Soon after his denunciation, assassins attempted to murder the bishop.

In Guerrero, also in southern Mexico, Bishop Fidel Cortes Perez, another follower of the new theology, repeatedly received death threats. The chancery was robbed, gunshots were fired into the church patio, and the bishop’s chauffeur was attacked by three men and a woman who tried to kill him.

Mexican authorities failed to respond to the new church activism until 1972, when, according to members of the clergy, a paramilitary group calling itself the Anti-Guerrilla Squadron kidnapped two priests, one of whom they reportedly severely tortured.

The campaign was stepped up in 1977. In addition to the incidents involving the two bishops, two priests were murdered and two kidnapped, and several church organizations were raided. In every case, the priests involved were advocates of the new theology and were engaged in applying its principles through work with Mexico’s slum and rural poor.

This, then, was the backdrop – division in the Church, activism in the local parish, murder and government harassment f clergy – that Pope John Paul II faced when he arrived in Mexico to inaugurate the Third Latin American Bishops Conference.

The Pope’s universally acclaimed warm welcome by Mexicans – millions greeted him wherever he went during his week-long stay – lay in stark contrast to the reason for his coming: to attempt to narrow the extreme differences that plague the Latin American Church. At first, liberation theologians were convinced that the Pope had come to speak out against their activism.

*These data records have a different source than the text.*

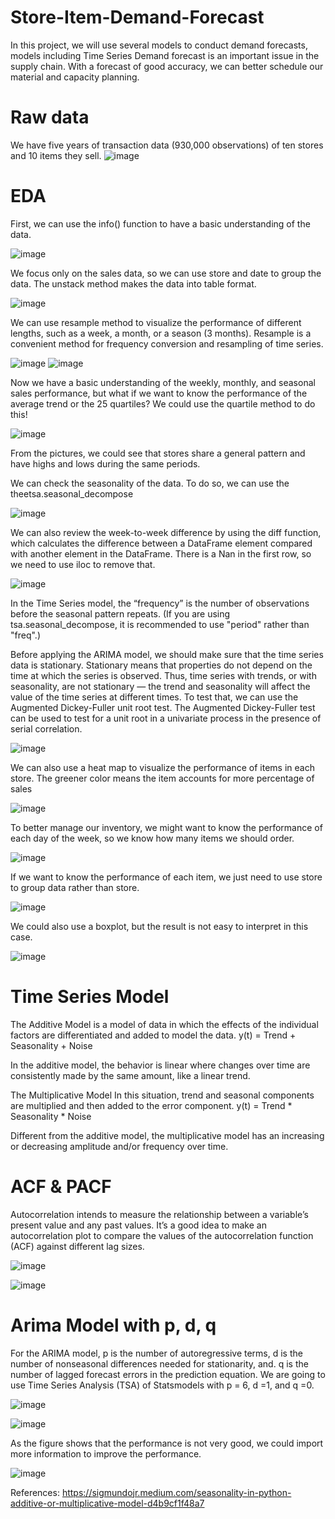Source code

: # Store-Item-Demand-Forecast
In this project, we will use several models to conduct demand forecasts, models including Time Series
Demand forecast is an important issue in the supply chain. With a forecast of good accuracy, we can better schedule our material and capacity planning.

# Raw data
We have five years of transaction data (930,000 observations) of ten stores and 10 items they sell.
![image](https://user-images.githubusercontent.com/58899897/197666799-017afbca-5bdd-488c-8ae2-660ce1835cc6.png)



# EDA
First, we can use the info() function to have a basic understanding of the data.

![image](https://user-images.githubusercontent.com/58899897/197666672-c42fb2ca-d277-4e62-86ab-edaf49d76acb.png)

We focus only on the sales data, so we can use store and date to group the data. The unstack method makes the data into table format.

![image](https://user-images.githubusercontent.com/58899897/197673847-08c17238-4939-4bd7-a72e-61a80216e854.png)


We can use resample method to visualize the performance of different lengths, such as a week, a month, or a season (3 months).  Resample is a convenient method for frequency conversion and resampling of time series.

![image](https://user-images.githubusercontent.com/58899897/197670269-6f7906d0-c7e9-4e2f-8ee1-81e4247fe931.png)
![image](https://user-images.githubusercontent.com/58899897/197670298-40bf035e-62af-46e3-a9ab-7fb888c8489d.png)

Now we have a basic understanding of the weekly, monthly, and seasonal sales performance, but what if we want to know the performance of the average trend or the 25 quartiles? We could use the quartile method to do this!

![image](https://user-images.githubusercontent.com/58899897/197674075-1e9a79c0-c515-4587-8d5c-79f7842ff1fa.png)

From the pictures, we could see that stores share a general pattern and have highs and lows during the same periods.

We can check the seasonality of the data. To do so,  we can use the theetsa.seasonal_decompose

![image](https://user-images.githubusercontent.com/58899897/197676103-93a7b2a6-3d73-47f9-8a72-d5fa0867b879.png)


We can also review the week-to-week difference by using the diff function, which calculates the difference between a DataFrame element compared with another element in the DataFrame. There is a Nan in the first row, so we need to use iloc to remove that.

![image](https://user-images.githubusercontent.com/58899897/197677875-f9fe2160-e049-437d-b50e-072f3cf26ca8.png)

In the Time Series model, the “frequency” is the number of observations before the seasonal pattern repeats.
(If you are using tsa.seasonal_decompose, it is recommended to use "period" rather than "freq".)

Before applying the ARIMA model, we should make sure that the time series data is stationary. Stationary means that properties do not depend on the time at which the series is observed. Thus, time series with trends, or with seasonality, are not stationary — the trend and seasonality will affect the value of the time series at different times. To test that, we can use the Augmented Dickey-Fuller unit root test. The Augmented Dickey-Fuller test can be used to test for a unit root in a univariate process in the presence of serial correlation.

![image](https://user-images.githubusercontent.com/58899897/197680849-d54af743-e087-4c8e-a146-781bc45c1658.png)

We can also use a heat map to visualize the performance of items in each store. The greener color means the item accounts for more percentage of sales

![image](https://user-images.githubusercontent.com/58899897/197683721-89ff7549-cc2c-4a25-bda7-ae27a50af6de.png)

To better manage our inventory, we might want to know the performance of each day of the week, so we know how many items we should order. 

![image](https://user-images.githubusercontent.com/58899897/198027366-eeeac162-bec7-4e32-88ee-b67a13dc2a05.png)

If we want to know the performance of each item, we just need to use store to group data rather than store.

![image](https://user-images.githubusercontent.com/58899897/198028001-d6ffadb1-c52b-4380-90fc-ebe97cedbb48.png)

We could also use a boxplot, but the result is not easy to interpret in this case.

![image](https://user-images.githubusercontent.com/58899897/198041196-0b7dd616-798a-4cac-a2b7-a34463021c74.png)


# Time Series Model

The Additive Model is a model of data in which the effects of the individual factors are differentiated and added to model the data. 
y(t) = Trend + Seasonality + Noise

In the additive model, the behavior is linear where changes over time are consistently made by the same amount, like a linear trend. 

The Multiplicative Model
In this situation, trend and seasonal components are multiplied and then added to the error component. 
y(t) = Trend * Seasonality * Noise

Different from the additive model, the multiplicative model has an increasing or decreasing amplitude and/or frequency over time.

# ACF & PACF
Autocorrelation intends to measure the relationship between a variable’s present value and any past values. It’s a good idea to make an autocorrelation plot to compare the values of the autocorrelation function (ACF) against different lag sizes.

![image](https://user-images.githubusercontent.com/58899897/198070542-b9b503d9-6790-4898-be24-dbfca079806f.png)

![image](https://user-images.githubusercontent.com/58899897/198070637-95b7219f-ed89-4e71-b605-24fda482712d.png)

# Arima Model with p, d, q
For the ARIMA model, p is the number of autoregressive terms, d is the number of nonseasonal differences needed for stationarity, and. q is the number of lagged forecast errors in the prediction equation. We are going to use Time Series Analysis (TSA) of Statsmodels with p = 6, d =1, and q =0.

![image](https://user-images.githubusercontent.com/58899897/198098390-928ecb5c-81df-462a-a8d1-ed7721e0aad6.png)

![image](https://user-images.githubusercontent.com/58899897/198100259-df8cd470-b90d-4a52-a86d-b5e123c73d3c.png)

As the figure shows that the performance is not very good, we could import more information to improve the performance.

![image](https://user-images.githubusercontent.com/58899897/198102831-20bcde2b-a127-41a5-99eb-c424e4efb7b2.png)


References:
https://sigmundojr.medium.com/seasonality-in-python-additive-or-multiplicative-model-d4b9cf1f48a7
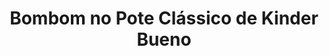 ---
title: Bombom no Pote Clássico de Kinder Bueno
description: 
category: Bombons
subcategory: Pote
flavor: Kinder Bueno
price: 16
---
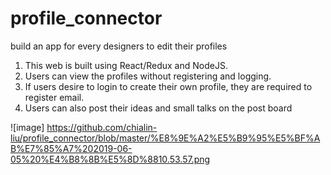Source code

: # profile_connector
build an app for every designers to edit their profiles

1. This web is built using React/Redux and NodeJS.
2. Users can view the profiles without registering and logging.
3. If users desire to login to create their own profile, they are required to register email.
4. Users can also post their ideas and small talks on the post board

![image] https://github.com/chialin-liu/profile_connector/blob/master/%E8%9E%A2%E5%B9%95%E5%BF%AB%E7%85%A7%202019-06-05%20%E4%B8%8B%E5%8D%8810.53.57.png
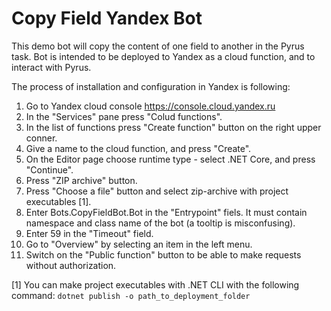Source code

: # Copy Field Yandex Bot

This demo bot will copy the content of one field to another in the Pyrus task.
Bot is intended to be deployed to Yandex as a cloud function, and to interact with Pyrus.

The process of installation and configuration in Yandex is following:

1. Go to Yandex cloud console https://console.cloud.yandex.ru
2. In the "Services" pane press "Colud functions".
3. In the list of functions press "Create function" button on the right upper conner.
4. Give a name to the cloud function, and press "Create".
5. On the Editor page choose runtime type - select .NET Core, and press "Continue".
6. Press "ZIP archive" button.
7. Press "Choose a file" button and select zip-archive with project executables [1].
8. Enter Bots.CopyFieldBot.Bot in the "Entrypoint" fiels. It must contain namespace and class name of the bot (a tooltip is misconfusing).
9. Enter 59 in the "Timeout" field.
10. Go to "Overview" by selecting an item in the left menu.
11. Switch on the "Public function" button to be able to make requests without authorization.

[1] You can make project executables with .NET CLI with the following command: `dotnet publish -o path_to_deployment_folder`
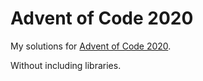 # Advent of Code 2020
My solutions for [Advent of Code 2020](https://adventofcode.com/2020/).

Without including libraries.
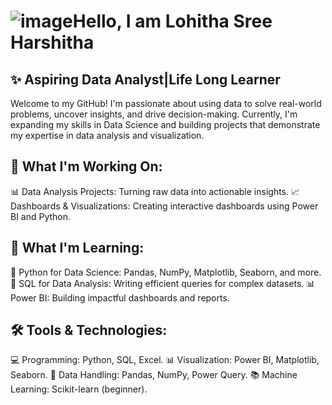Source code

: # ![image](https://github.com/user-attachments/assets/c75bcfb5-a601-4af3-8ebe-2f24edc11cff)Hello, I am Lohitha Sree Harshitha

## ✨ Aspiring Data Analyst|Life Long Learner
Welcome to my GitHub! I'm passionate about using data to solve real-world problems, uncover insights, and drive decision-making. Currently, I'm expanding my skills in Data Science and building projects that demonstrate my expertise in data analysis and visualization.
## 🔭 What I'm Working On:
📊 Data Analysis Projects: Turning raw data into actionable insights.
📈 Dashboards & Visualizations: Creating interactive dashboards using Power BI and Python.

## 🌱 What I'm Learning:
🚀 Python for Data Science: Pandas, NumPy, Matplotlib, Seaborn, and more.
📘 SQL for Data Analysis: Writing efficient queries for complex datasets.
📊 Power BI: Building impactful dashboards and reports.

## 🛠️ Tools & Technologies:
💻 Programming: Python, SQL, Excel.
📊 Visualization: Power BI, Matplotlib, Seaborn.
📂 Data Handling: Pandas, NumPy, Power Query.
📚 Machine Learning: Scikit-learn (beginner).


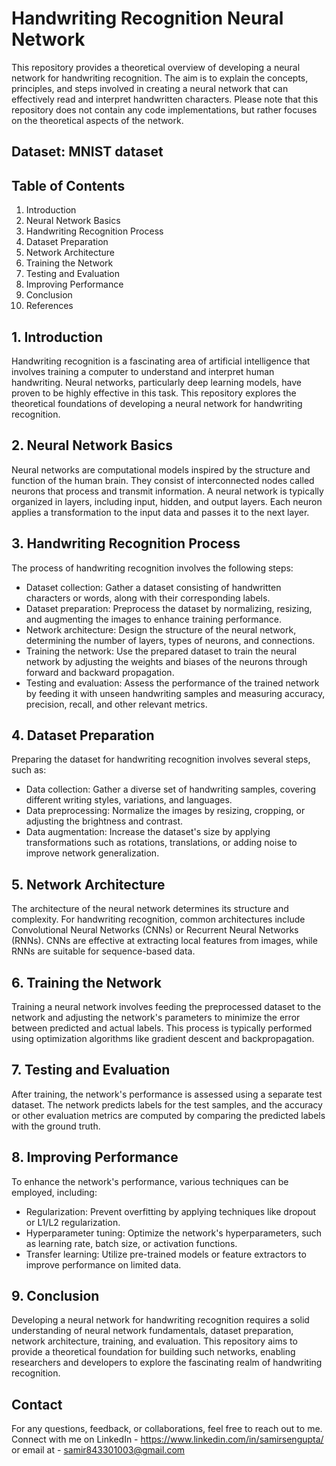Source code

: # Handwriting Recognition Neural Network

This repository provides a theoretical overview of developing a neural network for handwriting recognition. The aim is to explain the concepts, principles, and steps involved in creating a neural network that can effectively read and interpret handwritten characters. Please note that this repository does not contain any code implementations, but rather focuses on the theoretical aspects of the network.

## Dataset: MNIST dataset 

## Table of Contents

1. Introduction
2. Neural Network Basics
3. Handwriting Recognition Process
4. Dataset Preparation
5. Network Architecture
6. Training the Network
7. Testing and Evaluation
8. Improving Performance
9. Conclusion
10. References

## 1. Introduction

Handwriting recognition is a fascinating area of artificial intelligence that involves training a computer to understand and interpret human handwriting. Neural networks, particularly deep learning models, have proven to be highly effective in this task. This repository explores the theoretical foundations of developing a neural network for handwriting recognition.

## 2. Neural Network Basics

Neural networks are computational models inspired by the structure and function of the human brain. They consist of interconnected nodes called neurons that process and transmit information. A neural network is typically organized in layers, including input, hidden, and output layers. Each neuron applies a transformation to the input data and passes it to the next layer.

## 3. Handwriting Recognition Process

The process of handwriting recognition involves the following steps:

- Dataset collection: Gather a dataset consisting of handwritten characters or words, along with their corresponding labels.
- Dataset preparation: Preprocess the dataset by normalizing, resizing, and augmenting the images to enhance training performance.
- Network architecture: Design the structure of the neural network, determining the number of layers, types of neurons, and connections.
- Training the network: Use the prepared dataset to train the neural network by adjusting the weights and biases of the neurons through forward and backward propagation.
- Testing and evaluation: Assess the performance of the trained network by feeding it with unseen handwriting samples and measuring accuracy, precision, recall, and other relevant metrics.

## 4. Dataset Preparation

Preparing the dataset for handwriting recognition involves several steps, such as:

- Data collection: Gather a diverse set of handwriting samples, covering different writing styles, variations, and languages.
- Data preprocessing: Normalize the images by resizing, cropping, or adjusting the brightness and contrast.
- Data augmentation: Increase the dataset's size by applying transformations such as rotations, translations, or adding noise to improve network generalization.

## 5. Network Architecture

The architecture of the neural network determines its structure and complexity. For handwriting recognition, common architectures include Convolutional Neural Networks (CNNs) or Recurrent Neural Networks (RNNs). CNNs are effective at extracting local features from images, while RNNs are suitable for sequence-based data.

## 6. Training the Network

Training a neural network involves feeding the preprocessed dataset to the network and adjusting the network's parameters to minimize the error between predicted and actual labels. This process is typically performed using optimization algorithms like gradient descent and backpropagation.

## 7. Testing and Evaluation

After training, the network's performance is assessed using a separate test dataset. The network predicts labels for the test samples, and the accuracy or other evaluation metrics are computed by comparing the predicted labels with the ground truth.

## 8. Improving Performance

To enhance the network's performance, various techniques can be employed, including:

- Regularization: Prevent overfitting by applying techniques like dropout or L1/L2 regularization.
- Hyperparameter tuning: Optimize the network's hyperparameters, such as learning rate, batch size, or activation functions.
- Transfer learning: Utilize pre-trained models or feature extractors to improve performance on limited data.

## 9. Conclusion

Developing a neural network for handwriting recognition requires a solid understanding of neural network fundamentals, dataset preparation, network architecture, training, and evaluation. This repository aims to provide a theoretical foundation for building such networks, enabling researchers and developers to explore the fascinating realm of handwriting recognition.

## Contact
For any questions, feedback, or collaborations, feel free to reach out to me. Connect with me on LinkedIn - https://www.linkedin.com/in/samirsengupta/ or email at - samir843301003@gmail.com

En route to Mexico, the pontiff had said, “Jesus Christ was not a political figure, a revolutionary...” He continued his theme in a speech at the Basilica of Our Lady of Guadalupe, admonishing priests “not to give in to socio-political radicalisms which in the long run become inopportune, counterproductive.” Lecturing the clergy, the Pope continued, “You are spiritual guides who try to orient and improve the hearts of the faithful. You are not social leaders, political leaders or employees of temporal power.”

The opponents of the new theology were delighted.

Two days later, however, the pontiff journeyed to the south of Mexico, and before an audience of 40,000 Indians in the Oaxacan town of Cuilapan de Guerrero, adopted a tone that shocked Church conservatives and elated proponents of the new theology. Abandoning the speech that had been prepared for him by Vatican advisers, the Pope passionately addressed the problems of poverty and powerlessness, denouncing the “exploitation, plunder and abandonment” of Latin America’s indigenous peoples and peasants.

“It is not just nor humane nor Christian to continue with certain unjust situations,” the pontiff said, and he emphasized that all private property has “a social mortgage” that must be attended to. If common welfare demands it, he went on, then expropriation is in order. Uniting his cause with that of the poor, the Pope continued to stress the obligations of the wealthy and powerful toward the less fortunate, and the growing impatience of the impoverished masses for “dignity” and “recognition.”

The response by the audience of indigenous peoples was tumultuous. But at the pontiff’s side, astonished bishops sat in disbelief. Afterwards, one of his entourage judged the speech as “the most severe that any Pope has delivered.”

By the time the Pope ended his visit, both factions of the Church felt he had strengthened their claims to true interpretation of Christ’s teachings. If anything, the pontiff’s sojourn heightened the divisions, with both revolutionaries and members of the region’s authoritarian regimes quoting from his various speeches.

Today (1980), 20 months after John Paul’s historic trip to Mexico, the Church in Latin America remains bitterly divided. The same divisions that plagued the delegates at the Puebla bishops’ conference continue to fuel instability, both in the Church and in the society it serves.


  1. The world would be better off without religions.

  2. That is the same thing Bill Maher says. I think the problem is when religion becomes too much like a cult. When defending religion gets to the point of violence then there is a problem.

    I can't condemn all religions for the mere fact that a great deal of good (addressing the needs of the poor) has been done in the name of religion. When that occurs I can't go along with the claim that all religion is bad.